Пока Посек подавал ему завтрак, он снова углубился в письмо своего шурина, эту длинную жалобу честного юноши на безобразия в немецкой армии; он-то, Винфрид, давно отвык реагировать на такие вещи. Ему понравился почерк, энергичный и ясный, несмотря на крохотные буквы, цепочками покрывавшие страницы. Мы подружимся, думал Винфрид, читая; юноша — сама правдивость, дядя Отто будет сиять, когда я прочту ему строки, посвященные Рихову… И странно было бы, если бы в натуре брата Берб не оказалось тех же цветов спектра, что и в ней — да и во мне в конечном счете. Мы ведь от общего ствола — замечательного швабского братского ствола!
Прожевывая булочку, поднося ко рту то ложку с яйцом, то чашку с кофе, Винфрид читал полные негодования строки, в которых лейтенант Герман Озан подробно описывал, какими беспринципными оказались офицеры на передовых позициях, когда от них потребовали установить подлинную боеспособность пехоты.

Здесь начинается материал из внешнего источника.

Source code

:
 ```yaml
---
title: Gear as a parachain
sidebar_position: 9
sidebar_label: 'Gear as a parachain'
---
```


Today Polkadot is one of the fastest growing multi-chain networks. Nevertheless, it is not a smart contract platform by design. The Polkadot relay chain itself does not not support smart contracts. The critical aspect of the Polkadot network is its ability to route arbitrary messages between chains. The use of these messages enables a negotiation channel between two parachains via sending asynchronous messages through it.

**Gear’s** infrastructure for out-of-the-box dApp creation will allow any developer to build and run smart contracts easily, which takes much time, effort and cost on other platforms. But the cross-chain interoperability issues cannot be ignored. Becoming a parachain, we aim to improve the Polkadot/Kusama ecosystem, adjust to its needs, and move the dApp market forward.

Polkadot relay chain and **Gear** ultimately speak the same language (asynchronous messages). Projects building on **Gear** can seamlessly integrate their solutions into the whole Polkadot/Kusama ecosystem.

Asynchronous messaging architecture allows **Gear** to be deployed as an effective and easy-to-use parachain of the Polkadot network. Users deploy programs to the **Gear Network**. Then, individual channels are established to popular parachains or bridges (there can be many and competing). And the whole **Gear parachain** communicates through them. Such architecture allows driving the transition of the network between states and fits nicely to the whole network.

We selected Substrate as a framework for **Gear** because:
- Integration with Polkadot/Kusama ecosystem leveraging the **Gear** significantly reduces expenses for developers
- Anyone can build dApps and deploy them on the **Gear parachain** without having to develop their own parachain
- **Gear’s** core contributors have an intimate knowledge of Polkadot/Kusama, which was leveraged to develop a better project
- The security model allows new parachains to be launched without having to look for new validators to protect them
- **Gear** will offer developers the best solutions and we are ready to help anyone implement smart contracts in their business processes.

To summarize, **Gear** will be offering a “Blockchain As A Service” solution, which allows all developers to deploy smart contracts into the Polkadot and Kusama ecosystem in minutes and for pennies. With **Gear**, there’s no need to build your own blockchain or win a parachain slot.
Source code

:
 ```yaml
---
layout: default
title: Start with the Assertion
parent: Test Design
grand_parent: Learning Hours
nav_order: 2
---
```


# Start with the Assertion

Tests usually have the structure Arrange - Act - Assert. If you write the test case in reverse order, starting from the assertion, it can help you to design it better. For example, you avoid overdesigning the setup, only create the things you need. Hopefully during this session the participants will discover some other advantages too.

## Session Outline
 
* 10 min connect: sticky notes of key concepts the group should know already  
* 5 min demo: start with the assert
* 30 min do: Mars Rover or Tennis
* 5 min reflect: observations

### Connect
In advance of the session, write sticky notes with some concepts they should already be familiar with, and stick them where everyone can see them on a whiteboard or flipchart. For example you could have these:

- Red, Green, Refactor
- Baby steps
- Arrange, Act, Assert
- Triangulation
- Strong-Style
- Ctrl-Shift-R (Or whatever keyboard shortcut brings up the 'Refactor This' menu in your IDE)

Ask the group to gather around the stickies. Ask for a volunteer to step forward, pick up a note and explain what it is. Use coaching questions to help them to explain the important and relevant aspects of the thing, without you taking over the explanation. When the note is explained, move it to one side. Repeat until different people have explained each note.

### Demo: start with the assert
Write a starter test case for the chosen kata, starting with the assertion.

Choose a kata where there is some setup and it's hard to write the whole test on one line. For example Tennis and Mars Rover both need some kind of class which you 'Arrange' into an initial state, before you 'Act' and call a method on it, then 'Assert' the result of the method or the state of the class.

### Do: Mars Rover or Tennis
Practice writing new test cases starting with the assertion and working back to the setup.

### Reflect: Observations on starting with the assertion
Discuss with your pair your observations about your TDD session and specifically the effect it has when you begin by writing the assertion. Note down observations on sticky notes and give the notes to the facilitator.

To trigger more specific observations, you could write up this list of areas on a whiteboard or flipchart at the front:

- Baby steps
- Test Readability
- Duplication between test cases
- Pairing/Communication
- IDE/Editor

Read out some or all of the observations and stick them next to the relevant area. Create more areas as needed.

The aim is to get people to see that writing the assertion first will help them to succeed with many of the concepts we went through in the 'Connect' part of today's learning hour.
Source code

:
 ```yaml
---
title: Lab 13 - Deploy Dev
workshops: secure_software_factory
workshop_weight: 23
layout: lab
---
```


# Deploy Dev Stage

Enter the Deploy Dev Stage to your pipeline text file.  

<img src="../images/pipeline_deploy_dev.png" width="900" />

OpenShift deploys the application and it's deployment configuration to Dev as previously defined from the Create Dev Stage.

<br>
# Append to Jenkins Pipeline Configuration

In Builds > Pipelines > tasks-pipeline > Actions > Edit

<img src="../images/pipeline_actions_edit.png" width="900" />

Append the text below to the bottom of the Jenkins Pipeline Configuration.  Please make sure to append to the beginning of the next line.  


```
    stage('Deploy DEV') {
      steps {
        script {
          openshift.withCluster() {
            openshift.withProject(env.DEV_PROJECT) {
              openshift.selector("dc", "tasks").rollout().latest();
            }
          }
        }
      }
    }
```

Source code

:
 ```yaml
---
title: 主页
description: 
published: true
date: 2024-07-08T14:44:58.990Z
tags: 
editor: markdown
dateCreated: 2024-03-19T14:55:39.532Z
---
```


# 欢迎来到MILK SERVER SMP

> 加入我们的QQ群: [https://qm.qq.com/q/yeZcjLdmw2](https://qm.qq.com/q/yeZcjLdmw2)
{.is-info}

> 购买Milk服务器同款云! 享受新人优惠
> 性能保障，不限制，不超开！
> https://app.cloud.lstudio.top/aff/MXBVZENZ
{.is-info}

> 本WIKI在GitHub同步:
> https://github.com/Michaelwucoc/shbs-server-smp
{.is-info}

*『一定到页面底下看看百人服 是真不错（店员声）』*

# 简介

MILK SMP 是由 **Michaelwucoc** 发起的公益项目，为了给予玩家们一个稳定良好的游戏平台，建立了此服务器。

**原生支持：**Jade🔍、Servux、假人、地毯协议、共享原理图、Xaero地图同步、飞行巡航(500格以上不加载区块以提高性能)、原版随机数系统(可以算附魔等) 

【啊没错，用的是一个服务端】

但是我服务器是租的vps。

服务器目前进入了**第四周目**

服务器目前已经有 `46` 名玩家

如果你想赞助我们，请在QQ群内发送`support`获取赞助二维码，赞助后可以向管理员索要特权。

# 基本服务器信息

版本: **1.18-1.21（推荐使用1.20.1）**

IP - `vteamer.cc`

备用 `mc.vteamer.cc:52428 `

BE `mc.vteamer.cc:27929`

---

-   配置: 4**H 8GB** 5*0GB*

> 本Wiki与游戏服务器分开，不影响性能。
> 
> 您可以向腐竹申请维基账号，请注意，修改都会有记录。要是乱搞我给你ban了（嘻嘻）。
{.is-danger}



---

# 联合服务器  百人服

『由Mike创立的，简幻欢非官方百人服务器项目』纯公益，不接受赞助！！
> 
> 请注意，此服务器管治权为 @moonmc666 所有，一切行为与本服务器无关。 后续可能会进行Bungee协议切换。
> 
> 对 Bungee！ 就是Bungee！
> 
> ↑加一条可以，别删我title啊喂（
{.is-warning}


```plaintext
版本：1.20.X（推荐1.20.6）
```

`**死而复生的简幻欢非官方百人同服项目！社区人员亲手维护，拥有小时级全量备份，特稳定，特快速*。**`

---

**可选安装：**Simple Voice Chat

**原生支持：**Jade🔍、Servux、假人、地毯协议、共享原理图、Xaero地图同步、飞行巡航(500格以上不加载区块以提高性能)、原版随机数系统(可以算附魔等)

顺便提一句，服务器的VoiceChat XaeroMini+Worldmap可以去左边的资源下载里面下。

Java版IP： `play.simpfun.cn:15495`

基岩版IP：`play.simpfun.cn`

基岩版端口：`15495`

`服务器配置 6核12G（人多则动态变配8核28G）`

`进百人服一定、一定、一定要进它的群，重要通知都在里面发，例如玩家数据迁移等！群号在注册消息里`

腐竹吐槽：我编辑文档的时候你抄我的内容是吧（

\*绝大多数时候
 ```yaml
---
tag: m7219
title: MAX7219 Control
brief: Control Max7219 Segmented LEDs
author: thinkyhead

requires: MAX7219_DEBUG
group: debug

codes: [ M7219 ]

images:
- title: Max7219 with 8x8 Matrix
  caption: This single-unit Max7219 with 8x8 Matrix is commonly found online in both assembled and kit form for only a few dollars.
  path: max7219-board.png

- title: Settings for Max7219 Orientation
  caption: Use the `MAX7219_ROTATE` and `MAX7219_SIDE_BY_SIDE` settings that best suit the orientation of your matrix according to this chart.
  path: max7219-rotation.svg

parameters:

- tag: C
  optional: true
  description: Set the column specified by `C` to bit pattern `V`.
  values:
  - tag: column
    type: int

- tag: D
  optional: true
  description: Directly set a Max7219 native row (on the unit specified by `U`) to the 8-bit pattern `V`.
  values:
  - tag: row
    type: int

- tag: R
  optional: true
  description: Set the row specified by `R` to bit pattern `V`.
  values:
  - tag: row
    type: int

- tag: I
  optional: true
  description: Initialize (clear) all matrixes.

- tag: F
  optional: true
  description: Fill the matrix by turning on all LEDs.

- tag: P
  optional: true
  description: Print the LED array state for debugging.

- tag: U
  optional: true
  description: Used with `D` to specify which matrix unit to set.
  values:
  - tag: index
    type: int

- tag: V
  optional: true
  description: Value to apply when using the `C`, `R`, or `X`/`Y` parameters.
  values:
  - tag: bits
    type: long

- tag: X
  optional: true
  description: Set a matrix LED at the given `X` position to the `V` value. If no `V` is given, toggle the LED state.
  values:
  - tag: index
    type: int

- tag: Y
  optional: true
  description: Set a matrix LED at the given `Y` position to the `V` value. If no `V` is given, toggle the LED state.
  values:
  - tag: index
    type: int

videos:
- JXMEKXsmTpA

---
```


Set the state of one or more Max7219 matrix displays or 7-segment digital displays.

«В действительности налицо сорок-пятьдесят винтовок, другими словами, боеспособных солдат; по спискам числится сто — сто десять, а ведь по этим спискам командование оценивает боевую мощь того или иного участка фронта. Когда я сделал соответствующее представление и на передовой линии тотчас же появился офицер, посланный для проверки, фельдфебель, дававший мне сведения, пошел на попятный — он-де ничего подобного не говорил, он далек от столь пессимистической оценки положения — и предоставил мне расхлебывать кашу. Что же будет; если военное счастье повернется к нам спиной и откажется вести нас от успеха к успеху, как об этом без конца болтают?»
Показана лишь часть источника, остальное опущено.